Pulitzer Prize for Fiction 2012 vs. the Oscars and the Heisman Trophy
The Pulitzer Prize has caused a bit of a controversy by not awarding a work of fiction this year. Some blame the judges for not agreeing on a winner. Some blame the quality of fiction in 2011. Others blame the Pulitzer Prize judging process. I don’t know enough about any of the three to have an opinion (which is weird because lack of knowledge usually doesn’t stop me from having an opinion).
The Pulitzer Prize has a point, though: just because there is an award doesn’t mean there has to be a winner. Maybe more awards should occasionally not have winners.

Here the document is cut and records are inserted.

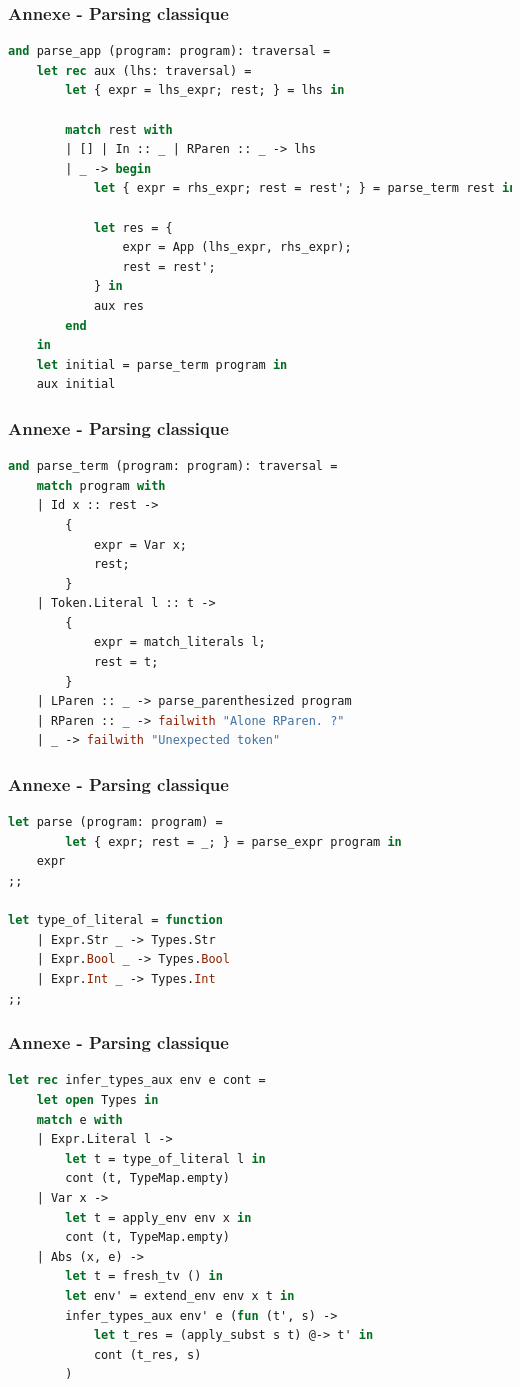 \documentclass{beamer}
\begin{document}
\begin{frame}[fragile]
		\frametitle{Annexe - Parsing classique}
		\begin{lstlisting}[language=ML]
and parse_app (program: program): traversal = 
    let rec aux (lhs: traversal) = 
        let { expr = lhs_expr; rest; } = lhs in

        match rest with
        | [] | In :: _ | RParen :: _ -> lhs
        | _ -> begin
            let { expr = rhs_expr; rest = rest'; } = parse_term rest in
            
            let res = {
                expr = App (lhs_expr, rhs_expr);
                rest = rest';
            } in
            aux res
        end
    in 
    let initial = parse_term program in
    aux initial
		\end{lstlisting}
	
\end{frame}
\begin{frame}[fragile]
		\frametitle{Annexe - Parsing classique}
		\begin{lstlisting}[language=ML]
and parse_term (program: program): traversal =
    match program with
    | Id x :: rest -> 
        { 
            expr = Var x; 
            rest;
        }
    | Token.Literal l :: t -> 
        {
            expr = match_literals l;
            rest = t;
        }  
    | LParen :: _ -> parse_parenthesized program
    | RParen :: _ -> failwith "Alone RParen. ?"
    | _ -> failwith "Unexpected token"
		\end{lstlisting}
	
\end{frame}
\begin{frame}[fragile]
		\frametitle{Annexe - Parsing classique}
		\begin{lstlisting}[language=ML]
let parse (program: program) =
		let { expr; rest = _; } = parse_expr program in
    expr
;;

let type_of_literal = function
    | Expr.Str _ -> Types.Str
    | Expr.Bool _ -> Types.Bool
    | Expr.Int _ -> Types.Int
;;
		\end{lstlisting}
\end{frame}
\begin{frame}[fragile]
		\frametitle{Annexe - Parsing classique}
		\begin{lstlisting}[language=ML]
let rec infer_types_aux env e cont = 
    let open Types in
    match e with
    | Expr.Literal l ->
        let t = type_of_literal l in
        cont (t, TypeMap.empty)
    | Var x ->
        let t = apply_env env x in
        cont (t, TypeMap.empty)
    | Abs (x, e) ->
        let t = fresh_tv () in
        let env' = extend_env env x t in
        infer_types_aux env' e (fun (t', s) ->
            let t_res = (apply_subst s t) @-> t' in
            cont (t_res, s)
        )
    
		\end{lstlisting}
\end{frame}
\end{document}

Take the Oscars, for example. If there were a possibility that no movies could win an Oscar for Best Picture, the drama on stage (or on television) during the ceremony would be intense (and much more compelling than any drama in an actual movie up for Best Picture). The actor/actress presenting the award could shake his/her head in disgust as if nobody had won, and then condescendingly grin as he/she proudly announces the winner. There could be more variations of this trick than Ryan Seacrest saying to an American Idol contestant, “You are not… not… not… not… not in the bottom three.”
No, Hollywood would never dare overuse this trick.
This non-winner concept could apply to any award, but the Heisman Trophy and the Oscars are two of the most talked about awards (way more important than any Pulitzer or Nobel Prize) and would cause even more debate than the Pulitzer.
Seriously, have there been any years where the Heisman Trophy or the Oscars could have gone without a winner (or a recipient)?
If there were a year where no movie should have won Best Picture, maybe it would be 2005. The winner that year was Crash. Crash? 20 years from now, is anybody going to watch Crash? Does anybody even watch it now?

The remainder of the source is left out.